Tuesday, November 20, 2012

How the medical device tax hurts innovation

Three CEOs in my own industry decry the new tax on medical devices, one of the funding mechanisms for the Affordable Care Act. Because of the tax's structure, it amounts to a 30% federal tax increase on the industry. For my own company, the new tax essentially wipes out a year of earnings growth. Since that is not an acceptable answer for stockholders (who can always invest their money in some other industry), companies have reacted to the tax by cutting other expenses, which in our industry usually means employees. Surging regulation on the part of the United States government (from all corners) means that it is very difficult for most device companies to cut "general and administrative" expenses and cost of goods sold. That means that compensating savings will have to come from sales and marketing expense (challenging, because if revenues suffer then even more cuts are necessary) and product development. That is happening anyway, because governments all around the world have tremendously extended approval times for new medical technology that they fear will cost more and strain their budgets further, but the medical device tax will surely accelerate the decline.

The other consequence of the medical device tax is that it further shifts the competitive balance from small companies to multinationals. First, it is a tax on revenues, not profits, so its impact on a money-losing start-up is onerous. More small companies will fail because of the tax, and fewer new device companies will receive funding in the first place. We will have fewer great products in our dotage as a result.

Second, the tax is imposed only on sales in the United States, so big companies that typically do half or more of their business in the rest of the world will pay a substantially lower tax (as a proportion of their revenues) than small companies.

Unfortunately, it is often the small companies that do the best inventing.

Hammering the medical technology industry is bad policy, because in addition to helping hundreds of millions of patients around the world lead longer and more comfortable lives, our device companies have been one of the real success stories in the American economy. Both the industry's prosperity and our own well-being require innovation, which politicians the world over seem to take for granted. That is a mistake.
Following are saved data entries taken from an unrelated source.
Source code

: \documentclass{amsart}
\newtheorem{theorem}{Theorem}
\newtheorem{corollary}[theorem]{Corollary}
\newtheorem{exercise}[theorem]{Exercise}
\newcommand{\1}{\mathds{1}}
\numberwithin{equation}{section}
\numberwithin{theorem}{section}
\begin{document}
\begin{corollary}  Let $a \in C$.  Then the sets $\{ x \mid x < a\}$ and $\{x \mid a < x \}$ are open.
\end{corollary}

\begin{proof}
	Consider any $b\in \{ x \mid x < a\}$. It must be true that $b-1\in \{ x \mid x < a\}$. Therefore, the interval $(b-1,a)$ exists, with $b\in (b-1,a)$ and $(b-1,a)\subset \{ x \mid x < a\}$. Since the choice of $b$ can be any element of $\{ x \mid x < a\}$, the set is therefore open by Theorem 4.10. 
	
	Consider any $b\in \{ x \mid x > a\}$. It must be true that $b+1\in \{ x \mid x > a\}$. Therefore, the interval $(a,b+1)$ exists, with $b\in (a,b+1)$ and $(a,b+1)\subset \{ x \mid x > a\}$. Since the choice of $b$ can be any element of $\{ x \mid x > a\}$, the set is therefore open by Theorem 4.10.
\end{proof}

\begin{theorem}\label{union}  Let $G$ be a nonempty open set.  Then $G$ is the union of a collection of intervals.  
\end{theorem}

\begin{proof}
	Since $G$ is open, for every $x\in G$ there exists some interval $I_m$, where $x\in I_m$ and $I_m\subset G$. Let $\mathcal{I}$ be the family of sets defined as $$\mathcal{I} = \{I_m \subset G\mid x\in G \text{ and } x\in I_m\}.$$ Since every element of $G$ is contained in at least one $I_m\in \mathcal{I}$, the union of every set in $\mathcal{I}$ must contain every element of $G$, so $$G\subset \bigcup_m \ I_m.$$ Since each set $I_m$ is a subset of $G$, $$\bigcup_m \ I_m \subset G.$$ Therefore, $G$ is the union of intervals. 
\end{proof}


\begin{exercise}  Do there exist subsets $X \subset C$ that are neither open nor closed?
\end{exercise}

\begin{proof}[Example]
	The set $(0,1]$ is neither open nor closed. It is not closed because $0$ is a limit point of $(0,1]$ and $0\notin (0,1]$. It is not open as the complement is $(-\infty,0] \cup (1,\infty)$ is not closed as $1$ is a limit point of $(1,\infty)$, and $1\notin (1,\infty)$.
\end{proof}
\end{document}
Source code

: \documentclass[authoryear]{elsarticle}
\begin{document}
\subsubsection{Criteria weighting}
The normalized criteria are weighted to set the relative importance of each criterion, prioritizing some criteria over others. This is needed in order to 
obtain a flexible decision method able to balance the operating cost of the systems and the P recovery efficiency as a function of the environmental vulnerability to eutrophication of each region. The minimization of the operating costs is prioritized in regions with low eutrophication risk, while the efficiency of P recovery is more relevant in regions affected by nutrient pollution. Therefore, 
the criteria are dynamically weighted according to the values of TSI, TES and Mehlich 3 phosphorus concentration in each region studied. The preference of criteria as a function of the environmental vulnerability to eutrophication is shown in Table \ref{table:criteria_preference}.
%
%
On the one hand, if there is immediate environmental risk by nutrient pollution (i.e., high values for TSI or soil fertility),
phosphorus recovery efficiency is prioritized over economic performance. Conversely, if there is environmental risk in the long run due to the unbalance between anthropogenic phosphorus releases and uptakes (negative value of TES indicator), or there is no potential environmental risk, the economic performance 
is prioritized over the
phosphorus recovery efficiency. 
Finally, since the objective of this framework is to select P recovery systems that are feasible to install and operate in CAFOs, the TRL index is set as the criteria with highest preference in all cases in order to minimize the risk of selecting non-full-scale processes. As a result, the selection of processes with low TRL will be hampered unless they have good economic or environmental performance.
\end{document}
  1. Anon Attorney here to support the new blog, TH.

    I believe I have previously disclosed that I am peripherally involved with some medical tech startup and early stage companies, both as a capital investor and as an advisor.
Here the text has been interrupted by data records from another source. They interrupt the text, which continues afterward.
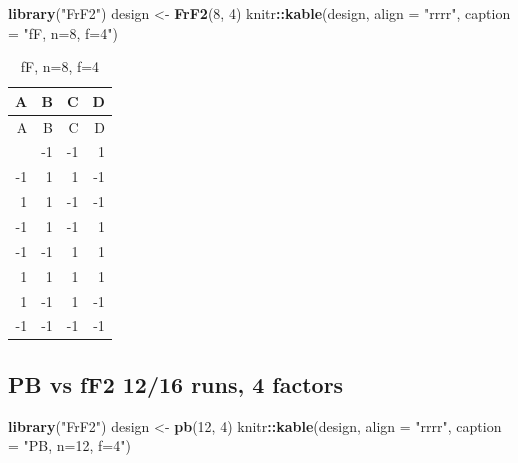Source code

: \documentclass[
  12pt,
  a4paper,
]{article}
\newenvironment{Shaded}{\begin{snugshade}}{\end{snugshade}}
\newcommand{\AttributeTok}[1]{\textcolor[rgb]{0.13,0.29,0.53}{#1}}
\newcommand{\DecValTok}[1]{\textcolor[rgb]{0.00,0.00,0.81}{#1}}
\newcommand{\FunctionTok}[1]{\textcolor[rgb]{0.13,0.29,0.53}{\textbf{#1}}}
\newcommand{\NormalTok}[1]{#1}
\newcommand{\OtherTok}[1]{\textcolor[rgb]{0.56,0.35,0.01}{#1}}
\newcommand{\SpecialCharTok}[1]{\textcolor[rgb]{0.81,0.36,0.00}{\textbf{#1}}}
\newcommand{\StringTok}[1]{\textcolor[rgb]{0.31,0.60,0.02}{#1}}
\numberwithin{equation}{section}
\theoremstyle{plain}
\theoremstyle{definition}
\theoremstyle{remark}
\theoremstyle{note}
\begin{document}
\begin{Shaded}
\begin{Highlighting}[]
\FunctionTok{library}\NormalTok{(}\StringTok{"FrF2"}\NormalTok{)}
\NormalTok{design }\OtherTok{\textless{}{-}} \FunctionTok{FrF2}\NormalTok{(}\DecValTok{8}\NormalTok{, }\DecValTok{4}\NormalTok{)}
\NormalTok{knitr}\SpecialCharTok{::}\FunctionTok{kable}\NormalTok{(design, }\AttributeTok{align =} \StringTok{"rrrr"}\NormalTok{, }\AttributeTok{caption =} \StringTok{"fF, n=8, f=4"}\NormalTok{)}
\end{Highlighting}
\end{Shaded}

\begin{longtable}[]{@{}rrrr@{}}
\caption{fF, n=8, f=4}\tabularnewline
\toprule\noalign{}
A & B & C & D \\
\midrule\noalign{}
\endfirsthead
\toprule\noalign{}
A & B & C & D \\
\midrule\noalign{}
\endhead
\bottomrule\noalign{}
\endlastfoot
1 & -1 & -1 & 1 \\
-1 & 1 & 1 & -1 \\
1 & 1 & -1 & -1 \\
-1 & 1 & -1 & 1 \\
-1 & -1 & 1 & 1 \\
1 & 1 & 1 & 1 \\
1 & -1 & 1 & -1 \\
-1 & -1 & -1 & -1 \\
\end{longtable}

\newpage

\hypertarget{pb-vs-ff2-1216-runs-4-factors}{%
\subsection{PB vs fF2 12/16 runs, 4
factors}\label{pb-vs-ff2-1216-runs-4-factors}}

\begin{Shaded}
\begin{Highlighting}[]
\FunctionTok{library}\NormalTok{(}\StringTok{"FrF2"}\NormalTok{)}
\NormalTok{design }\OtherTok{\textless{}{-}} \FunctionTok{pb}\NormalTok{(}\DecValTok{12}\NormalTok{, }\DecValTok{4}\NormalTok{)}
\NormalTok{knitr}\SpecialCharTok{::}\FunctionTok{kable}\NormalTok{(design, }\AttributeTok{align =} \StringTok{"rrrr"}\NormalTok{, }\AttributeTok{caption =} \StringTok{"PB, n=12, f=4"}\NormalTok{)}
\end{Highlighting}
\end{Shaded}
\end{document}
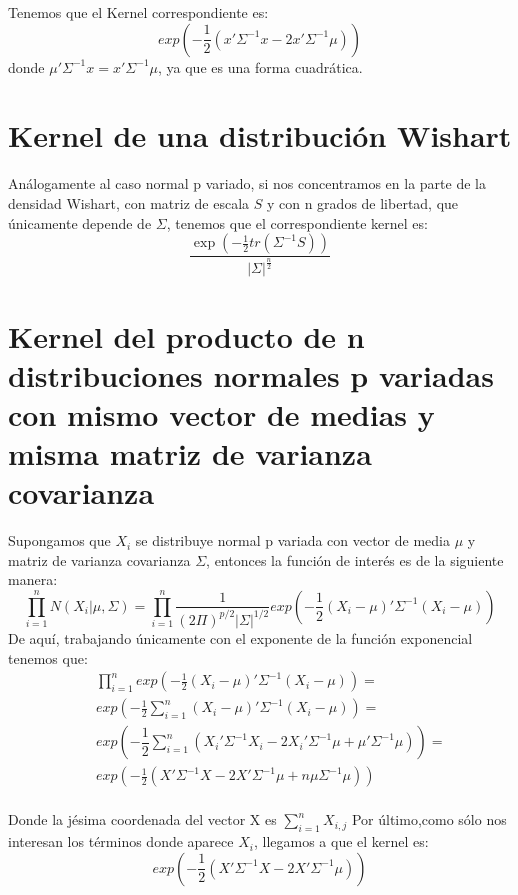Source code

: Tenemos que el Kernel correspondiente es:
\begin{equation*}
exp(-\dfrac{1}{2}(x'\Sigma^{-1}x -2x'\Sigma^{-1}\mu))
\end{equation*}
donde $\mu'\Sigma^{-1}x=x'\Sigma^{-1}\mu$, ya que es una forma cuadrática.

\section{Kernel de una distribución Wishart}
Análogamente al caso normal p variado, si nos concentramos en la parte de la densidad Wishart, con matriz de escala $S$ y con n grados de libertad, que únicamente depende de $\Sigma$, tenemos que el correspondiente kernel es:
\begin{equation*}
\dfrac{\exp(-\frac{1}{2}tr(\Sigma^{-1}S))}{|\Sigma|^{\frac{n}{2}}}
\end{equation*}

\section{Kernel del producto de n distribuciones normales p variadas con mismo vector de medias y misma matriz de varianza covarianza}
Supongamos que $X_{i}$ se distribuye normal p variada con vector de media $\mu$ y matriz de varianza covarianza $\Sigma$, entonces la función de  interés es de la siguiente manera:
\begin{equation*}
\prod_{i=1}^{n}N(X_{i}|\mu,\Sigma)=\prod_{i=1}^{n}\dfrac{1}{(2\Pi)^{p/2}|\Sigma|^{1/2}}exp(-\frac{1}{2}(X_{i}-\mu)'\Sigma^{-1}(X_{i}-\mu))
\end{equation*}
De aquí, trabajando únicamente con el exponente de la función exponencial tenemos que:
\begin{eqnarray*}
& &\prod_{i=1}^{n}exp(-\frac{1}{2}(X_{i}-\mu)'\Sigma^{-1}(X_{i}-\mu))= \\
& &exp(-\frac{1}{2}\sum_{i=1}^{n} (X_{i}-\mu)'\Sigma^{-1}(X_{i}-\mu))= \\
& &exp(-\dfrac{1}{2}\sum_{i=1}^{n}(X_{i}'\Sigma^{-1}X_{i}-2X_{i}'\Sigma^{-1}\mu+\mu'\Sigma^{-1}\mu))= \\
& &exp(-\frac{1}{2}(X'\Sigma^{-1}X-2X'\Sigma^{-1}\mu+n\mu\Sigma^{-1}\mu))
 \\
\end{eqnarray*}

Donde la jésima coordenada del vector X es $\sum_{i=1}^{n}X_{i,j}$
Por último,como sólo nos interesan los términos donde aparece $X_{i}$, llegamos a que el kernel es:
\begin{equation*}
exp(-\frac{1}{2}(X'\Sigma^{-1}X-2X'\Sigma^{-1}\mu))
\end{equation*}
    I can pretty safely report that Obamacare has all but killed fundraising for small and startup med tech companies, at least for the time being. There is simply too much regulatory and revenue stream risk inherent in Obamacare. Investors won't touch it now, and I don't blame them.
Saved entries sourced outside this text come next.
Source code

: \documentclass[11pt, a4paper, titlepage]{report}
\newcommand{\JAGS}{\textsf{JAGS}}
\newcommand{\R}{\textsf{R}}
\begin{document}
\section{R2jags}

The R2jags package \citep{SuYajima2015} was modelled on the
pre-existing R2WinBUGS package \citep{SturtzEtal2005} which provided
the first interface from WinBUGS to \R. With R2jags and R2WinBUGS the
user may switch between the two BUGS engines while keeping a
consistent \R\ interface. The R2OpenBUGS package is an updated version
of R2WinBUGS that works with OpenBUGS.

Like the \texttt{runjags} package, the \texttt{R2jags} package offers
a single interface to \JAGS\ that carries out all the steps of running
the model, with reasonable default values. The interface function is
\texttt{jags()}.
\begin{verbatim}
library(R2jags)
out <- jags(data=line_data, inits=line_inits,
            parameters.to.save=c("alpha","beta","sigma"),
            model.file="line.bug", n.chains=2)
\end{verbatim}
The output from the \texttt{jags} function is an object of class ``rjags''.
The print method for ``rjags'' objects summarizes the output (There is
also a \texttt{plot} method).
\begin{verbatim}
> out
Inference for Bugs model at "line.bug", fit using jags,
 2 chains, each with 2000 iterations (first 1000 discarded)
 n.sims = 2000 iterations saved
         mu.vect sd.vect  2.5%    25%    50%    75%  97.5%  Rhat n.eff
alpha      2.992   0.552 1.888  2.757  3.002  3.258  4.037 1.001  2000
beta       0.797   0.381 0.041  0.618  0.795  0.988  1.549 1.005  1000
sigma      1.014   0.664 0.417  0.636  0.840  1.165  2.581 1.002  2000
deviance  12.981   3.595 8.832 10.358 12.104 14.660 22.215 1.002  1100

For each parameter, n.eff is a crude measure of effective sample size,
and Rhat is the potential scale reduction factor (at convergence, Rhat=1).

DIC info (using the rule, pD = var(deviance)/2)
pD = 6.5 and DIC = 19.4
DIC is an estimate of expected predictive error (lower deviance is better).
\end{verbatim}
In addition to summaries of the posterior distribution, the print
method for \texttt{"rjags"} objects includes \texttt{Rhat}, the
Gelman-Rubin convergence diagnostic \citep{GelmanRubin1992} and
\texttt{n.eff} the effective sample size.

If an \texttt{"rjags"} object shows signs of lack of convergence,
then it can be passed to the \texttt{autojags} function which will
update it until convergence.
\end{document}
    There is funding available on the software side of the business for companies involved in records management and other efficiency-driving products and services. However, I think the days of gritty start-ups driving technical advances are probably over.

    Lots of money out there for social media ventures and gaming apps. So on the upside Americans can continue to play Angry Birds and Farmville on Facebook as they waste away on their deathbed from a preventable disease.

  2. Yeah, that is exactly what I hear. The number of venture-backed companies that cannot fund their next round is astronomical, and a lot of them are up for sale when they would not have been a few years back. It is a national tragedy.

  3. How did this tax happen? I have heard rumors that the med device industry refused to fall into line with the other health care industries that supported the ACA, and that the Administration punished it.

    Since the US has turned into Chicago on a grand scale, I find these rumors credible. Can anyone confirm or deny?

  4. James, there is something to that version. The inside baseball was not pretty for those of us with a romantic view of our democracy. Pharma caved and agree to pay a higher tax, and the Democrats expected the device industry to do the same. The device industry group resisted because the analogy to pharmaceuticals is a false one: Drugs are paid for separately, devices are just another input to a hospital's expenses, like rent, building maintenance, salaries and wages, and liability insurance. As a result, the device industry is already cutting prices to respond to cost-cutting pressure from hospitals. That dynamic does not apply to drugs.

  5. I guess I do have to wonder how taxing medical care can lower the cost? Eventually, some margin will be added to the tax and handed back to the consumer. Those on the lowest end of the scale hand it back to the taxpayer. It is the margin which is added at every step which will eventually hurt smaller companies and patients.